The problem:
Go through the material below and copy each line where the word "name" appears.

+--

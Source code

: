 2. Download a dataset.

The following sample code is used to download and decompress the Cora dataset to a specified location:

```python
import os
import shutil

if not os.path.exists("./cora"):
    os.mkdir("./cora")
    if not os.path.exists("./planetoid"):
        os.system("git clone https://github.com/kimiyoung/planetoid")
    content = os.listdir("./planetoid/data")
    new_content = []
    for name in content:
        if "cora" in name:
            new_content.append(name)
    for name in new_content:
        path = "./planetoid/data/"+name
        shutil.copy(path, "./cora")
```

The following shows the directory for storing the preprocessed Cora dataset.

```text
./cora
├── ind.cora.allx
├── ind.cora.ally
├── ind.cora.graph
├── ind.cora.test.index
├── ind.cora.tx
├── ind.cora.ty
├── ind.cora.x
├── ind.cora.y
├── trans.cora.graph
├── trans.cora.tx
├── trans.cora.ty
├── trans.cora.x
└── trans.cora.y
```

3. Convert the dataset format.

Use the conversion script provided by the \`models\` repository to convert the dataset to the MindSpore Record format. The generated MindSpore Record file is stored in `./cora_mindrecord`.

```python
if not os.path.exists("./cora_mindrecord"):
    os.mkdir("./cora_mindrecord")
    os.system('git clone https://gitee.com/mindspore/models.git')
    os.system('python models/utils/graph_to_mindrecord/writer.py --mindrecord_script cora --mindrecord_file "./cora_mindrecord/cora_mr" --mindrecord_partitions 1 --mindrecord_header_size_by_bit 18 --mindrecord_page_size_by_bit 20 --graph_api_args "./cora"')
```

+--

Response:
    for name in content:
        if "cora" in name:
            new_content.append(name)
    for name in new_content:
        path = "./planetoid/data/"+name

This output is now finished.